Saved entries
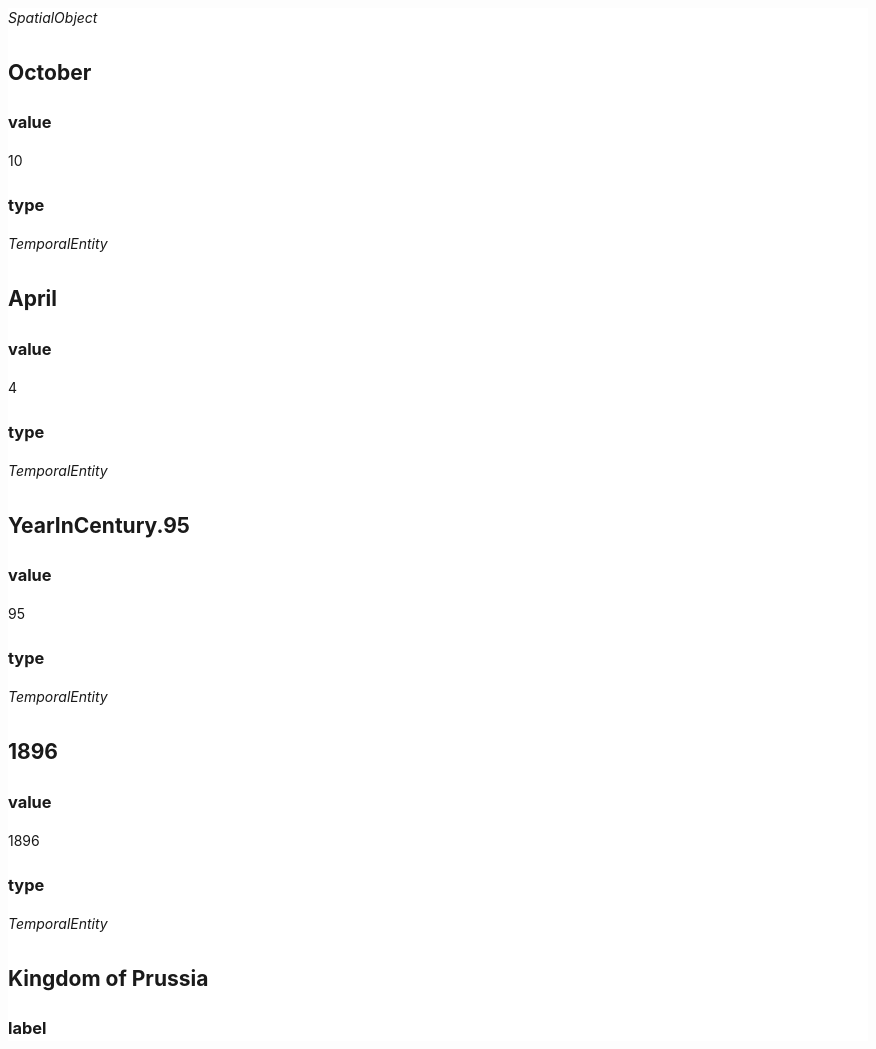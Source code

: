 *SpatialObject*

## October

### value


10

### type


*TemporalEntity*

## April

### value


4

### type


*TemporalEntity*

## YearInCentury.95

### value


95

### type


*TemporalEntity*

## 1896

### value


1896

### type


*TemporalEntity*

## Kingdom of Prussia

### label
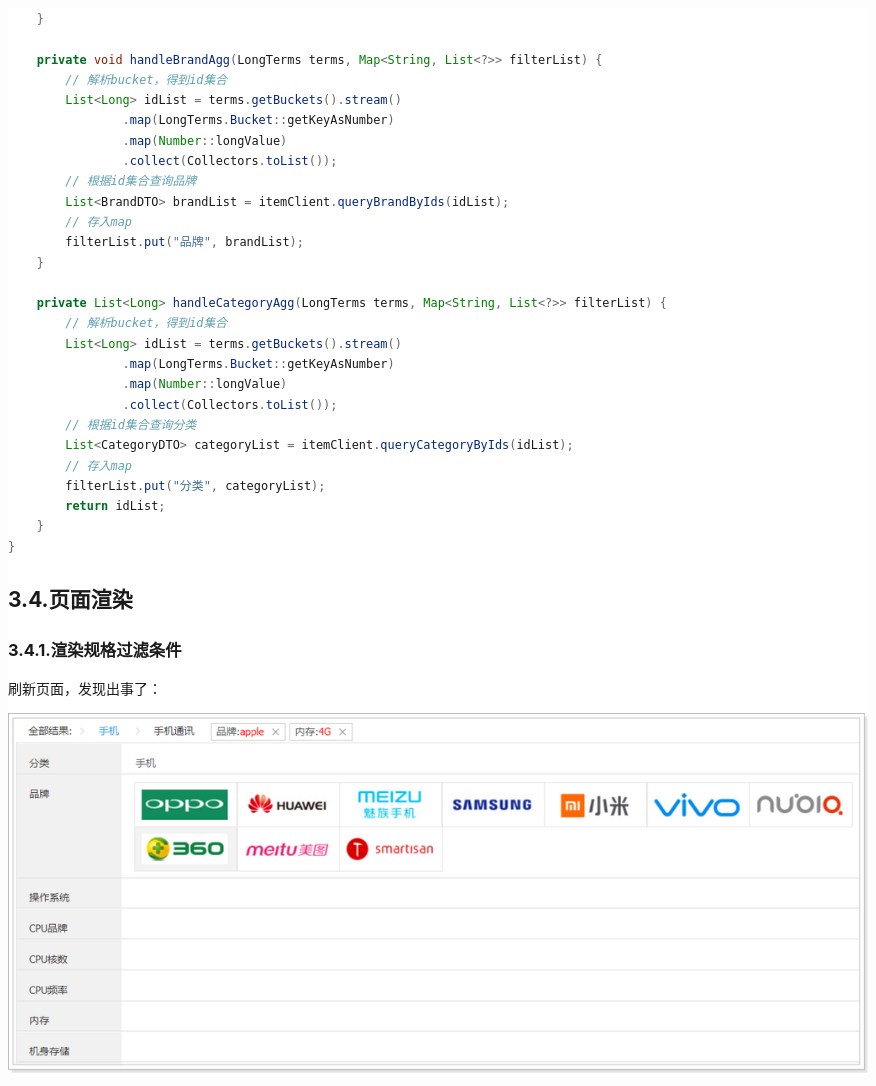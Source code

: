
 ```java
    }

    private void handleBrandAgg(LongTerms terms, Map<String, List<?>> filterList) {
        // 解析bucket，得到id集合
        List<Long> idList = terms.getBuckets().stream()
                .map(LongTerms.Bucket::getKeyAsNumber)
                .map(Number::longValue)
                .collect(Collectors.toList());
        // 根据id集合查询品牌
        List<BrandDTO> brandList = itemClient.queryBrandByIds(idList);
        // 存入map
        filterList.put("品牌", brandList);
    }

    private List<Long> handleCategoryAgg(LongTerms terms, Map<String, List<?>> filterList) {
        // 解析bucket，得到id集合
        List<Long> idList = terms.getBuckets().stream()
                .map(LongTerms.Bucket::getKeyAsNumber)
                .map(Number::longValue)
                .collect(Collectors.toList());
        // 根据id集合查询分类
        List<CategoryDTO> categoryList = itemClient.queryCategoryByIds(idList);
        // 存入map
        filterList.put("分类", categoryList);
        return idList;
    }
}
```



## 3.4.页面渲染

### 3.4.1.渲染规格过滤条件

刷新页面，发现出事了：

![1553744583157](assets/1553744583157.png)
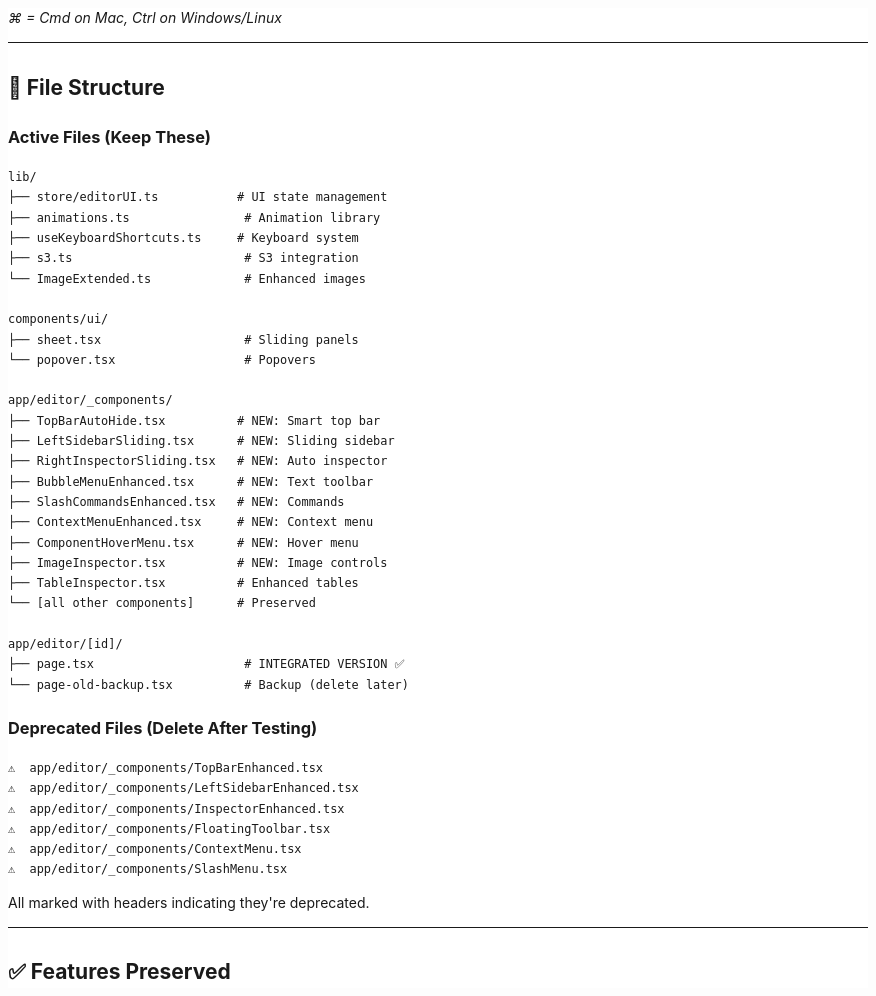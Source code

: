 *⌘ = Cmd on Mac, Ctrl on Windows/Linux*

---

## 📁 File Structure

### Active Files (Keep These)
```
lib/
├── store/editorUI.ts           # UI state management
├── animations.ts                # Animation library
├── useKeyboardShortcuts.ts     # Keyboard system
├── s3.ts                        # S3 integration
└── ImageExtended.ts             # Enhanced images

components/ui/
├── sheet.tsx                    # Sliding panels
└── popover.tsx                  # Popovers

app/editor/_components/
├── TopBarAutoHide.tsx          # NEW: Smart top bar
├── LeftSidebarSliding.tsx      # NEW: Sliding sidebar
├── RightInspectorSliding.tsx   # NEW: Auto inspector
├── BubbleMenuEnhanced.tsx      # NEW: Text toolbar
├── SlashCommandsEnhanced.tsx   # NEW: Commands
├── ContextMenuEnhanced.tsx     # NEW: Context menu
├── ComponentHoverMenu.tsx      # NEW: Hover menu
├── ImageInspector.tsx          # NEW: Image controls
├── TableInspector.tsx          # Enhanced tables
└── [all other components]      # Preserved

app/editor/[id]/
├── page.tsx                     # INTEGRATED VERSION ✅
└── page-old-backup.tsx          # Backup (delete later)
```

### Deprecated Files (Delete After Testing)
```
⚠️  app/editor/_components/TopBarEnhanced.tsx
⚠️  app/editor/_components/LeftSidebarEnhanced.tsx
⚠️  app/editor/_components/InspectorEnhanced.tsx
⚠️  app/editor/_components/FloatingToolbar.tsx
⚠️  app/editor/_components/ContextMenu.tsx
⚠️  app/editor/_components/SlashMenu.tsx
```

All marked with headers indicating they're deprecated.

---

## ✅ Features Preserved
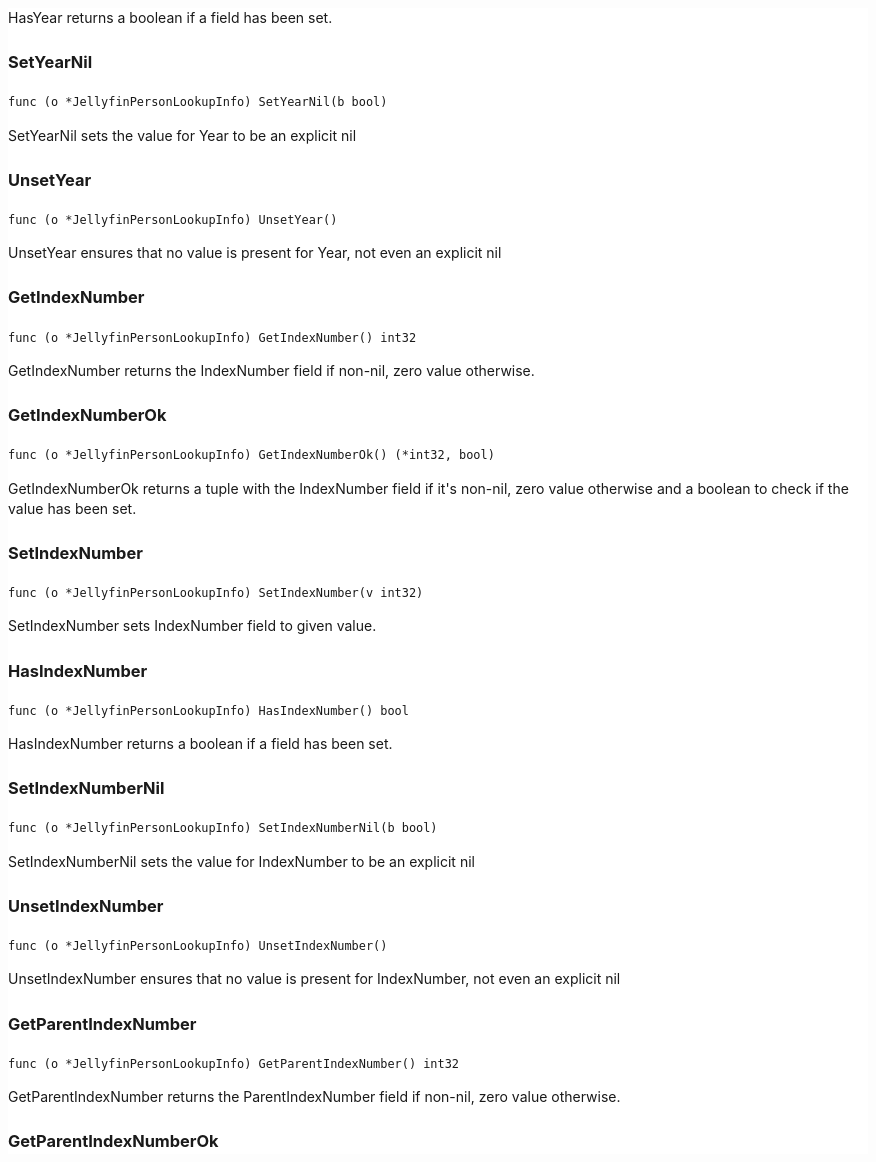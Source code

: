 HasYear returns a boolean if a field has been set.

### SetYearNil

`func (o *JellyfinPersonLookupInfo) SetYearNil(b bool)`

 SetYearNil sets the value for Year to be an explicit nil

### UnsetYear
`func (o *JellyfinPersonLookupInfo) UnsetYear()`

UnsetYear ensures that no value is present for Year, not even an explicit nil
### GetIndexNumber

`func (o *JellyfinPersonLookupInfo) GetIndexNumber() int32`

GetIndexNumber returns the IndexNumber field if non-nil, zero value otherwise.

### GetIndexNumberOk

`func (o *JellyfinPersonLookupInfo) GetIndexNumberOk() (*int32, bool)`

GetIndexNumberOk returns a tuple with the IndexNumber field if it's non-nil, zero value otherwise
and a boolean to check if the value has been set.

### SetIndexNumber

`func (o *JellyfinPersonLookupInfo) SetIndexNumber(v int32)`

SetIndexNumber sets IndexNumber field to given value.

### HasIndexNumber

`func (o *JellyfinPersonLookupInfo) HasIndexNumber() bool`

HasIndexNumber returns a boolean if a field has been set.

### SetIndexNumberNil

`func (o *JellyfinPersonLookupInfo) SetIndexNumberNil(b bool)`

 SetIndexNumberNil sets the value for IndexNumber to be an explicit nil

### UnsetIndexNumber
`func (o *JellyfinPersonLookupInfo) UnsetIndexNumber()`

UnsetIndexNumber ensures that no value is present for IndexNumber, not even an explicit nil
### GetParentIndexNumber

`func (o *JellyfinPersonLookupInfo) GetParentIndexNumber() int32`

GetParentIndexNumber returns the ParentIndexNumber field if non-nil, zero value otherwise.

### GetParentIndexNumberOk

### What the task requires
Please give the entries again word for word, without any pictures.

### Answer to the problem
Source code

: *SpatialObject*

## October

### value


10

### type


*TemporalEntity*

## April

### value


4

### type


*TemporalEntity*

## YearInCentury.95

### value


95

### type


*TemporalEntity*

## 1896

### value


1896

### type


*TemporalEntity*

## Kingdom of Prussia

### label
Source code

:
 ```java
    }

    private void handleBrandAgg(LongTerms terms, Map<String, List<?>> filterList) {
        // 解析bucket，得到id集合
        List<Long> idList = terms.getBuckets().stream()
                .map(LongTerms.Bucket::getKeyAsNumber)
                .map(Number::longValue)
                .collect(Collectors.toList());
        // 根据id集合查询品牌
        List<BrandDTO> brandList = itemClient.queryBrandByIds(idList);
        // 存入map
        filterList.put("品牌", brandList);
    }

    private List<Long> handleCategoryAgg(LongTerms terms, Map<String, List<?>> filterList) {
        // 解析bucket，得到id集合
        List<Long> idList = terms.getBuckets().stream()
                .map(LongTerms.Bucket::getKeyAsNumber)
                .map(Number::longValue)
                .collect(Collectors.toList());
        // 根据id集合查询分类
        List<CategoryDTO> categoryList = itemClient.queryCategoryByIds(idList);
        // 存入map
        filterList.put("分类", categoryList);
        return idList;
    }
}
```



## 3.4.页面渲染

### 3.4.1.渲染规格过滤条件

刷新页面，发现出事了：

![1553744583157](assets/1553744583157.png)
Source code

: *⌘ = Cmd on Mac, Ctrl on Windows/Linux*

---

## 📁 File Structure

### Active Files (Keep These)
```
lib/
├── store/editorUI.ts           # UI state management
├── animations.ts                # Animation library
├── useKeyboardShortcuts.ts     # Keyboard system
├── s3.ts                        # S3 integration
└── ImageExtended.ts             # Enhanced images

components/ui/
├── sheet.tsx                    # Sliding panels
└── popover.tsx                  # Popovers

app/editor/_components/
├── TopBarAutoHide.tsx          # NEW: Smart top bar
├── LeftSidebarSliding.tsx      # NEW: Sliding sidebar
├── RightInspectorSliding.tsx   # NEW: Auto inspector
├── BubbleMenuEnhanced.tsx      # NEW: Text toolbar
├── SlashCommandsEnhanced.tsx   # NEW: Commands
├── ContextMenuEnhanced.tsx     # NEW: Context menu
├── ComponentHoverMenu.tsx      # NEW: Hover menu
├── ImageInspector.tsx          # NEW: Image controls
├── TableInspector.tsx          # Enhanced tables
└── [all other components]      # Preserved

app/editor/[id]/
├── page.tsx                     # INTEGRATED VERSION ✅
└── page-old-backup.tsx          # Backup (delete later)
```

### Deprecated Files (Delete After Testing)
```
⚠️  app/editor/_components/TopBarEnhanced.tsx
⚠️  app/editor/_components/LeftSidebarEnhanced.tsx
⚠️  app/editor/_components/InspectorEnhanced.tsx
⚠️  app/editor/_components/FloatingToolbar.tsx
⚠️  app/editor/_components/ContextMenu.tsx
⚠️  app/editor/_components/SlashMenu.tsx
```

All marked with headers indicating they're deprecated.

---

## ✅ Features Preserved
Source code

: HasYear returns a boolean if a field has been set.

### SetYearNil

`func (o *JellyfinPersonLookupInfo) SetYearNil(b bool)`

 SetYearNil sets the value for Year to be an explicit nil

### UnsetYear
`func (o *JellyfinPersonLookupInfo) UnsetYear()`

UnsetYear ensures that no value is present for Year, not even an explicit nil
### GetIndexNumber

`func (o *JellyfinPersonLookupInfo) GetIndexNumber() int32`

GetIndexNumber returns the IndexNumber field if non-nil, zero value otherwise.

### GetIndexNumberOk

`func (o *JellyfinPersonLookupInfo) GetIndexNumberOk() (*int32, bool)`

GetIndexNumberOk returns a tuple with the IndexNumber field if it's non-nil, zero value otherwise
and a boolean to check if the value has been set.

### SetIndexNumber

`func (o *JellyfinPersonLookupInfo) SetIndexNumber(v int32)`

SetIndexNumber sets IndexNumber field to given value.

### HasIndexNumber

`func (o *JellyfinPersonLookupInfo) HasIndexNumber() bool`

HasIndexNumber returns a boolean if a field has been set.

### SetIndexNumberNil

`func (o *JellyfinPersonLookupInfo) SetIndexNumberNil(b bool)`

 SetIndexNumberNil sets the value for IndexNumber to be an explicit nil

### UnsetIndexNumber
`func (o *JellyfinPersonLookupInfo) UnsetIndexNumber()`

UnsetIndexNumber ensures that no value is present for IndexNumber, not even an explicit nil
### GetParentIndexNumber

`func (o *JellyfinPersonLookupInfo) GetParentIndexNumber() int32`

GetParentIndexNumber returns the ParentIndexNumber field if non-nil, zero value otherwise.

### GetParentIndexNumberOk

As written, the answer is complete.